The last line, with the total, does not respect the pattern of the rest of the file (it does not have |
after "TOTAL"
In addition the% initial and final% do not add any information to the table and generate two useless columns when the data is read
To solve the reading of these data I see at least two possible paths.
r-base
A way is to read the data with |
, remove those uncomfortable lines and then pass the "clean" data to readLines()
txt <- readLines(tf)
limpo <- txt[! grepl("----|TOTAL", txt)]
rawdata <- read.table(text = limpo, sep = "|", skip = 1, comment.char = "")
rawdata
V1 V2 V3 V4 V5
1 NA # description miles NA
2 NA 3 . . . . . . . . . . . . . . . . . . . . . . . . . . . . . . . 2.096540 NA
3 NA 4 . . . . . . . . . . . . . . . . . . . . . . . . . . . . . . . 14.719017 NA
4 NA 15 . . . . . . . . . . . . . . . . . . . . . . . . . . . . . . . 4.763791 NA
5 NA 19 . . . . . . . . . . . . . . . . . . . . . . . . . . . . . . . 0.002395 NA
6 NA 21 . . . . . . . . . . . . . . . . . . . . . . . . . . . . . . . 2.780825 NA
7 NA 25 . . . . . . . . . . . . . . . . . . . . . . . . . . . . . . . 0.087930 NA
8 NA 33 . . . . . . . . . . . . . . . . . . . . . . . . . . . . . . . 0.484098 NA
tidyverse
No tidyverse the package to read files is readr . Using it we would have:
library(tidyverse)
rawdata2 <- read_delim(tf, "|", skip = 2, comment = "----")

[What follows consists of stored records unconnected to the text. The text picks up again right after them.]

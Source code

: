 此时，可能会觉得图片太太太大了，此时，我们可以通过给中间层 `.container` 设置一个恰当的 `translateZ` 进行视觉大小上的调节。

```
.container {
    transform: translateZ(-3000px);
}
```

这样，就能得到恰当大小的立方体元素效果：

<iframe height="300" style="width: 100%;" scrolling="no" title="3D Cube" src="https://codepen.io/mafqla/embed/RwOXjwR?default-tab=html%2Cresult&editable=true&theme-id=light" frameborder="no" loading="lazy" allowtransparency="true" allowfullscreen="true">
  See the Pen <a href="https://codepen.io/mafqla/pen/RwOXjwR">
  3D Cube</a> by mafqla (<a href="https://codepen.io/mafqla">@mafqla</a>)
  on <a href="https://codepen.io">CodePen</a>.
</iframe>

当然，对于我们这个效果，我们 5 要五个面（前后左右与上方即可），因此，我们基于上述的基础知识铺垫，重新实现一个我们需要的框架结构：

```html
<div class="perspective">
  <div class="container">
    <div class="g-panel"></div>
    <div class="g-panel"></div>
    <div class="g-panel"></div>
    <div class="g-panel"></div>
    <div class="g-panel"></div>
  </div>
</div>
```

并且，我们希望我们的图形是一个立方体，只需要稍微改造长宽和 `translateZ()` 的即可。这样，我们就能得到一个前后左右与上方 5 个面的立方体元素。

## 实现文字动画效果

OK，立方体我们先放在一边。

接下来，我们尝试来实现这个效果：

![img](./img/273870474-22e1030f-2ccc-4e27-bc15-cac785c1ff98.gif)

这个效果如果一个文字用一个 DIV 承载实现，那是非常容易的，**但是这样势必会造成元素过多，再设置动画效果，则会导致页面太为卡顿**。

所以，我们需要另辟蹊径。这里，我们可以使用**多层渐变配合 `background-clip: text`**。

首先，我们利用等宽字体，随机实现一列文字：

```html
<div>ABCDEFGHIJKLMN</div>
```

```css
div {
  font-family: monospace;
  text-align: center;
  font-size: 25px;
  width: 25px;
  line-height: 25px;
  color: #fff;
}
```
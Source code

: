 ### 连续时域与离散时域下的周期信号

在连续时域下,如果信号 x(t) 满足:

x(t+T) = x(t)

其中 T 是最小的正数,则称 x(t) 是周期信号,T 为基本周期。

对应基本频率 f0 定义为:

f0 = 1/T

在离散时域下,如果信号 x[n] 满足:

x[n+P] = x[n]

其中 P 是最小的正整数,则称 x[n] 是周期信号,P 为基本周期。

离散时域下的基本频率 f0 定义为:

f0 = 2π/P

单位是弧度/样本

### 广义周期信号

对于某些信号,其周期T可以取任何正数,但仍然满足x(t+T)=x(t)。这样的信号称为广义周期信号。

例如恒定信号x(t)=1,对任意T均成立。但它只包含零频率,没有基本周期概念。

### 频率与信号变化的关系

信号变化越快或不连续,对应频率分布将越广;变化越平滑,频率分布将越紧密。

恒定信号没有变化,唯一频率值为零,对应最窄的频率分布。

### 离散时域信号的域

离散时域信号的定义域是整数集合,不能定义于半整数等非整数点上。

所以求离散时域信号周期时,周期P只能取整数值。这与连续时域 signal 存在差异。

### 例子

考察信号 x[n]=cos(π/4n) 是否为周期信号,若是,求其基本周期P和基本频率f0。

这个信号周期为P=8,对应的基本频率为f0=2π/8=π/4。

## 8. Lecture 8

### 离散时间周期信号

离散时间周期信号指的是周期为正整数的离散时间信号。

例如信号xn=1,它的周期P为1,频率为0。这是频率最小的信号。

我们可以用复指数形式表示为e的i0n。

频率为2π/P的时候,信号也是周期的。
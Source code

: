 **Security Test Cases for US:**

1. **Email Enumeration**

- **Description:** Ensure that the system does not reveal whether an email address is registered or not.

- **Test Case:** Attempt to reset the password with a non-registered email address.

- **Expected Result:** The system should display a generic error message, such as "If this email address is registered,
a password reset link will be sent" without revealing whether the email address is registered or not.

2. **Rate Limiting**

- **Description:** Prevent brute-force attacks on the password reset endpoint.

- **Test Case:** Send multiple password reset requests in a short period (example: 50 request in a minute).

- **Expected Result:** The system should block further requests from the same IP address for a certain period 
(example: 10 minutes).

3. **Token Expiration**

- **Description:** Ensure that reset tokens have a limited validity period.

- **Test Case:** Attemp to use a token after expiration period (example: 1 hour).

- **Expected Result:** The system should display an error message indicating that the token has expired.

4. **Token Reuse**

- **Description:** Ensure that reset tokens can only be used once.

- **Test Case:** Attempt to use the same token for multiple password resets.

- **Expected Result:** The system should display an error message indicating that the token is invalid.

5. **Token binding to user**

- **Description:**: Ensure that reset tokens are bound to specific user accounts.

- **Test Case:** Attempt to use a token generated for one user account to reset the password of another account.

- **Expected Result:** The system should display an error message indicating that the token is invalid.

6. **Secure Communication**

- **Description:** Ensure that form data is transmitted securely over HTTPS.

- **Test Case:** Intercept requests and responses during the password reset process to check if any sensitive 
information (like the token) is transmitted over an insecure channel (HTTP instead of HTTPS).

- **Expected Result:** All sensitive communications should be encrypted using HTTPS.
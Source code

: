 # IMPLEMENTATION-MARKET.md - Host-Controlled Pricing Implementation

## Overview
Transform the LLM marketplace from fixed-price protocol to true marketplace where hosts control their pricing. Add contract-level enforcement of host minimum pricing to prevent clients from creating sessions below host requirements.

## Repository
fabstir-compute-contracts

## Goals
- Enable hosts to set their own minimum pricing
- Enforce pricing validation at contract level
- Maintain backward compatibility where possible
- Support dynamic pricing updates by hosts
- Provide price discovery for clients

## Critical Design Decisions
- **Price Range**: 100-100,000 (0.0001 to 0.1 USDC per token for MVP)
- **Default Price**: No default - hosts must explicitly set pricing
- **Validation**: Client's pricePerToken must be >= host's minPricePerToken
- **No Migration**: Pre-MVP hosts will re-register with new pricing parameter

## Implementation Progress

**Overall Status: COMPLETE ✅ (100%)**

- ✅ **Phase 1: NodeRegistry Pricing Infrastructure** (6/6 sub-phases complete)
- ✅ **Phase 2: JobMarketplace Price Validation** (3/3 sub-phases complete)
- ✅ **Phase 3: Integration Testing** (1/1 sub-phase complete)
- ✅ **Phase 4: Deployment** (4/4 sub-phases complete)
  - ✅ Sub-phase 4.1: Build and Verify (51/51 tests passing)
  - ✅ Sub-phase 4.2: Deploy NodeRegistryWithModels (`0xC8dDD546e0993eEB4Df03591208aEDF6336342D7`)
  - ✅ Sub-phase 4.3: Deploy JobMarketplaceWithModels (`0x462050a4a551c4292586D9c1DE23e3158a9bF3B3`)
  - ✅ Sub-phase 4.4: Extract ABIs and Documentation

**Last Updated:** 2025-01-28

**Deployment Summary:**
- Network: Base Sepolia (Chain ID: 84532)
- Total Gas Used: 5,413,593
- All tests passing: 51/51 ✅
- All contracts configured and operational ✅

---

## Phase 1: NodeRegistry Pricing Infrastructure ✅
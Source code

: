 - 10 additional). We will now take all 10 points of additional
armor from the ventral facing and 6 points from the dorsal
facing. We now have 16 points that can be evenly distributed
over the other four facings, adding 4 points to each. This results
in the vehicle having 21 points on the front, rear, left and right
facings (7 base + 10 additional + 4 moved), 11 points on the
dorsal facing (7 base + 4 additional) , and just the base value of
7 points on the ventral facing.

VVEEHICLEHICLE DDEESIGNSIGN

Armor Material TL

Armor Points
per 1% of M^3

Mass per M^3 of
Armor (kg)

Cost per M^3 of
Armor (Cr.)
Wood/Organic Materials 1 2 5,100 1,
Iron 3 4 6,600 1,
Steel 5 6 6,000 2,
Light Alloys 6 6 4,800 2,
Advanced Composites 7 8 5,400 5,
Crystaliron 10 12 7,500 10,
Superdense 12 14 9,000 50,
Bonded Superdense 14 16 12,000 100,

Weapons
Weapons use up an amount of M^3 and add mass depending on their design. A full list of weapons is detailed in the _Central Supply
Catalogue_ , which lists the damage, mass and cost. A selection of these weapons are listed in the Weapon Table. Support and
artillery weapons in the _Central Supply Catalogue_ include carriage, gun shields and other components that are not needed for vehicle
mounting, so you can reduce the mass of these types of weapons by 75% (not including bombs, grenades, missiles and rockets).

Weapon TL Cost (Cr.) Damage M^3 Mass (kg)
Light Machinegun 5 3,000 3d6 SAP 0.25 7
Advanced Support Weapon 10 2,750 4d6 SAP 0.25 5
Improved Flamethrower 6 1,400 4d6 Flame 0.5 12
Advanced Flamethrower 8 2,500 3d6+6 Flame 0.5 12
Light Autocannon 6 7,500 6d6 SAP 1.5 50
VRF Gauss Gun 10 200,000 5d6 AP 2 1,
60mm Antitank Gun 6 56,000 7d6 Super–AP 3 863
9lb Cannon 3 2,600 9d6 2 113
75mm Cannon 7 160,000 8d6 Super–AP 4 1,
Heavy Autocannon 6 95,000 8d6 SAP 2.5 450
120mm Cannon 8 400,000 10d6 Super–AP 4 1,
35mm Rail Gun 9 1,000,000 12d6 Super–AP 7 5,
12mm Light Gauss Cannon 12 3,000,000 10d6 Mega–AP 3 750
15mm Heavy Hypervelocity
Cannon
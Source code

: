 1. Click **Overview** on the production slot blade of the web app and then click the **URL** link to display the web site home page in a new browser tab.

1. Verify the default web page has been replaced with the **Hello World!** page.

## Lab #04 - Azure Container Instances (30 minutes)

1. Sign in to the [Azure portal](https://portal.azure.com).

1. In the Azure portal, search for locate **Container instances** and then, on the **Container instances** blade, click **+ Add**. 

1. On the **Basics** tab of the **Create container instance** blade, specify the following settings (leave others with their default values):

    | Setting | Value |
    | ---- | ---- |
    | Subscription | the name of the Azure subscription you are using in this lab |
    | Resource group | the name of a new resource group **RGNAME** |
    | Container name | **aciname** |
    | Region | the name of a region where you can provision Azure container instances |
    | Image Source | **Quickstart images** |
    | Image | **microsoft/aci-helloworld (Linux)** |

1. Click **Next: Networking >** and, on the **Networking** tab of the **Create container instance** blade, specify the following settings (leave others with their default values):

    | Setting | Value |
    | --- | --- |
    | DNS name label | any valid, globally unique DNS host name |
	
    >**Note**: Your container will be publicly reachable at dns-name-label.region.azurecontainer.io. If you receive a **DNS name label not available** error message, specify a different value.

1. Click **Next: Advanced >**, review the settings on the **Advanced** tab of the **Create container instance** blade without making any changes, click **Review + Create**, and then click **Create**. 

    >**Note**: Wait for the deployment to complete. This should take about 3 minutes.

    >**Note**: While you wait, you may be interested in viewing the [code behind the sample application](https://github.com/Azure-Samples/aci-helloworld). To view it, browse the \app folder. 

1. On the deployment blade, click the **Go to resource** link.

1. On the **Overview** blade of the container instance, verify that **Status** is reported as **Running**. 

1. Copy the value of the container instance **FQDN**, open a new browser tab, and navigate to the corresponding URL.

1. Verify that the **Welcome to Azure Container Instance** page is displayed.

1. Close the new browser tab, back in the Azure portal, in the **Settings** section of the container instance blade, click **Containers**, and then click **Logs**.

rawdata2 %>% filter(!is.na(' #'))
# A tibble: 8 x 5
' ' ' #' 'description ~ ' miles' X5
<chr> <chr> <chr> <chr> <chr>
1 " " " 3" " . . . . . . . . . . . . . . .~ " 2.096540" NA
2 " " " 4" " . . . . . . . . . . . . . . .~ " 14.719017" NA
3 " " 15 " . . . . . . . . . . . . . . .~ " 4.763791" NA
4 " " 19 " . . . . . . . . . . . . . . .~ " 0.002395" NA
5 " " 21 " . . . . . . . . . . . . . . .~ " 2.780825" NA
6 " " 25 " . . . . . . . . . . . . . . .~ " 0.087930" NA
7 " " 33 " . . . . . . . . . . . . . . .~ " 0.484098" NA
8 " " "TOTAL ~ " 24.934597" NA NA
Note that in both cases the tables are not the same, because in the second case the row with total can be maintained.